The latest version, which heads to the House floor on Wednesday for a vote, aims to soothe a sore spot among some employer groups: a proposed new requirement known as “garden leave’’ that would force companies to pay people after they leave, for the duration of their noncompete agreements.
The previous bill, released last month, would limit noncompetes to one year in length and require employers to pay 50 percent of a worker’s salary for the duration.
The new bill has a second option: Employers could instead choose to be on the hook for an unspecified “mutually agreed-upon consideration.’’
The change follows a meeting a week ago between House Speaker Robert DeLeo and representatives of prominent big-business groups.
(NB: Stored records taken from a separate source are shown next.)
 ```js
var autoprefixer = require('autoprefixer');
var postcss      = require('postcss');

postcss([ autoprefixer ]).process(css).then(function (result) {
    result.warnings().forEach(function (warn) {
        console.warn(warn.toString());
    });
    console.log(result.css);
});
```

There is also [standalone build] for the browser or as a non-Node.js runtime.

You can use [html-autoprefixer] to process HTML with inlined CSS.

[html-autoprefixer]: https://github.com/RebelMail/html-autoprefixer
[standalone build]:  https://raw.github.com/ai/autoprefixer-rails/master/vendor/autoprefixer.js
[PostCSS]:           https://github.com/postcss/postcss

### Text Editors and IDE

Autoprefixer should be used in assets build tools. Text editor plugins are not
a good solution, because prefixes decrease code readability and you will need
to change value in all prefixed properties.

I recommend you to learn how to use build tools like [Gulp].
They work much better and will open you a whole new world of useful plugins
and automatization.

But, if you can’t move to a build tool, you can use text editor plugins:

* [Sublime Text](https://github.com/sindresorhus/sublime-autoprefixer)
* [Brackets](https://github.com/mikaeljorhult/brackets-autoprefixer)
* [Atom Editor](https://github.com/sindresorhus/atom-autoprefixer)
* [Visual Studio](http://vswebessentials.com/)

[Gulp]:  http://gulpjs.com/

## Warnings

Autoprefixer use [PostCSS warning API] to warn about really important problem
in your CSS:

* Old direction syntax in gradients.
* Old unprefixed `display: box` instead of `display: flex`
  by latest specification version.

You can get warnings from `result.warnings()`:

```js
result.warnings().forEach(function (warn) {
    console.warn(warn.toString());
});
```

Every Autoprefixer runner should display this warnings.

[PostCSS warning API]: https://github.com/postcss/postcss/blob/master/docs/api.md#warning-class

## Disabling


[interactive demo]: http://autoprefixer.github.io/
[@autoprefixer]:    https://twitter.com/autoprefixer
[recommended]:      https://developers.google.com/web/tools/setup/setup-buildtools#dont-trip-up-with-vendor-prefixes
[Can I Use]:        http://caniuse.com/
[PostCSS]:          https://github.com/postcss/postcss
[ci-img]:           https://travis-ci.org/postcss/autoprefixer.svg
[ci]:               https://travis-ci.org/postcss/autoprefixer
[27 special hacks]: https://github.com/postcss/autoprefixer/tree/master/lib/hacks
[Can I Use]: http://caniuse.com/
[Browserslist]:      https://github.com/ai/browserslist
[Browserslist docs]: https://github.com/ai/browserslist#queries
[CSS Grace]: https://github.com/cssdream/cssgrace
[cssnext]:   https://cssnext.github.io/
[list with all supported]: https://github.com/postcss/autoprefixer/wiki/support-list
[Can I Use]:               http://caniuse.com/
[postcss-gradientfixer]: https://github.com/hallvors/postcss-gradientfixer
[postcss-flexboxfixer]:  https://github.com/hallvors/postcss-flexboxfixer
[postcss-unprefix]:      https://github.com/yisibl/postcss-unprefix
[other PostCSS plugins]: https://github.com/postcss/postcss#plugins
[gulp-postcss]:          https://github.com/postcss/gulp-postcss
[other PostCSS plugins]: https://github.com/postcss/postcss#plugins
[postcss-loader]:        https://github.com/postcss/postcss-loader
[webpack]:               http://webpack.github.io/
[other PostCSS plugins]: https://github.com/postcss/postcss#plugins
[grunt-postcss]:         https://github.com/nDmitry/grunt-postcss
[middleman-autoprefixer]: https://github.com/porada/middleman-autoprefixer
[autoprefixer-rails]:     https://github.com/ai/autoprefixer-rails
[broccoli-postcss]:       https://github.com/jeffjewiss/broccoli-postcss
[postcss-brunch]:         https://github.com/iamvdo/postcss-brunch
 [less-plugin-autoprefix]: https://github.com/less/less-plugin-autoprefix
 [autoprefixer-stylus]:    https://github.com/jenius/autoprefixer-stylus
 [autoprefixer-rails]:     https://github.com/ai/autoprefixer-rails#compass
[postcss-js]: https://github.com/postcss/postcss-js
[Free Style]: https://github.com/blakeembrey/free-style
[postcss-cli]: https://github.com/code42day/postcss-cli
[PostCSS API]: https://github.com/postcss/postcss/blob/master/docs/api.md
The other big change to the legislation would maintain the status quo for how judges handle noncompete disputes. The earlier bill would have essentially limited judges to making up-or-down votes on noncompete agreements when ruling on these disputes, while the latest version ensures that judges retain the discretion to alter provisions in a disputed noncompete.
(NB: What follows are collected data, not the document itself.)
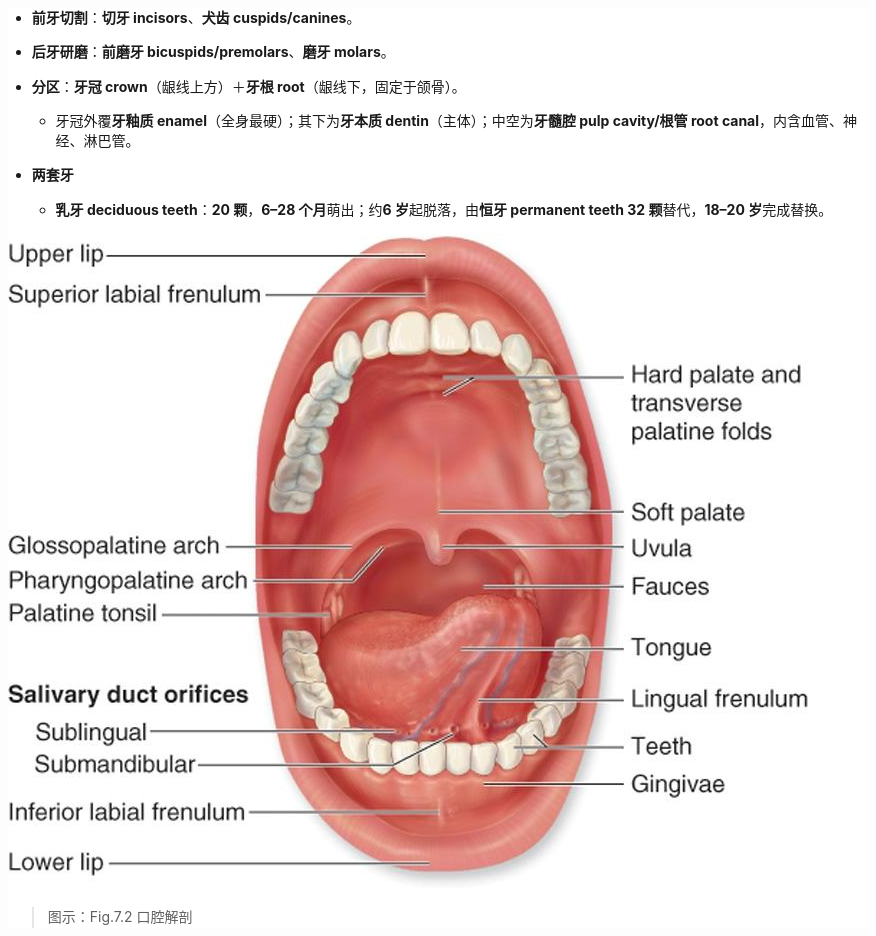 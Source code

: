   * **前牙切割**：**切牙 incisors**、**犬齿 cuspids/canines**。
  * **后牙研磨**：**前磨牙 bicuspids/premolars**、**磨牙 molars**。
  * **分区**：**牙冠 crown**（龈线上方）＋**牙根 root**（龈线下，固定于颌骨）。

    * 牙冠外覆**牙釉质 enamel**（全身最硬）；其下为**牙本质 dentin**（主体）；中空为**牙髓腔 pulp cavity/根管 root canal**，内含血管、神经、淋巴管。
* **两套牙**

  * **乳牙 deciduous teeth**：**20 颗**，**6–28 个月**萌出；约**6 岁**起脱落，由**恒牙 permanent teeth 32 颗**替代，**18–20 岁**完成替换。

![口腔解剖](img/Fig.7.2.png)
> 图示：Fig.7.2 口腔解剖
Venture capitalist Jeff Bussgang, one of the area’s most vocal critics of noncompete agreements, said the newest garden-leave language could be problematic, but he said he’s still happy to see major reforms moving forward.
Bussgang said California, where noncompetes are essentially illegal, would still be more friendly to startups than Massachusetts in this regard. But Massachusetts, he said, would take a strong leadership position if this bill becomes law, in comparison to most other states.
“It’s still substantial progress,’’ said Bussgang, general partner at Flybridge Capital Partners in Boston. “Of course, I’d like more. [But] I respect the fact that the speaker is trying to negotiate fairly with all the parties. . . . If we do this, it’s a meaningful step forward.’’
The issue of noncompetes has been the source of recurring debate over the years on Beacon Hill, and has often pitted champions for the startup community who dislike noncompetes against advocates for large, well-established employers. Momentum for reform picked up when DeLeo in March made it clear that he would like to put common-sense restrictions in place, in part to avoid unfair impositions on low-paid workers such as camp counselors.
The new bill would prevent noncompetes from being applied to laid-off employees or to a wide range of hourly workers earning up to a certain pay level. It also includes a notification provision to prompt employers to highlight any noncompete requirements before hiring someone.
Bussgang said he is concerned that some employers may use the new garden-leave provision as a loophole, by just agreeing to minimal levels of pay during a noncompete period. “I think some clarifying work needs to be done there,’’ he said.
Bussgang said he hopes Senate leaders will address the issue when they take up the bill. If the Senate approves a version that is substantially different from the House’s bill, both sides would need to hammer out a compromise before lawmakers adjourn from formal sessions on July 31.
Representative John Scibak, the House cochairman of the Legislature’s labor committee, said the garden-leave change showed an effort to give employers — and, potentially, prospective employees — more flexibility. For example, this provision would allow employers to reimburse recruits with stock options during a noncompete period.
“I would rather see something that works for both sides than keep the status quo or put either side at a [big] disadvantage,’’ Scibak said.
Advocates for larger employers also seemed ready to embrace the latest compromise.
“Our initial review is that it’s better than what we were working with,’’ said Jim Rooney, CEO of the Greater Boston Chamber of Commerce. “It’s better than having a mandated garden leave. That provision was difficult because it was one-size-fits-all.’’
Chris Geehern, executive vice president at Associated Industries of Massachusetts, said it’s important to preserve a judge’s right to alter noncompete agreements, as well, even though judges often rule in favor of employees in these cases.
“If a noncompete agreement goes into litigation, a judge can change certain parts of the agreement but doesn’t have to throw out the entire agreement,’’ Geehern said.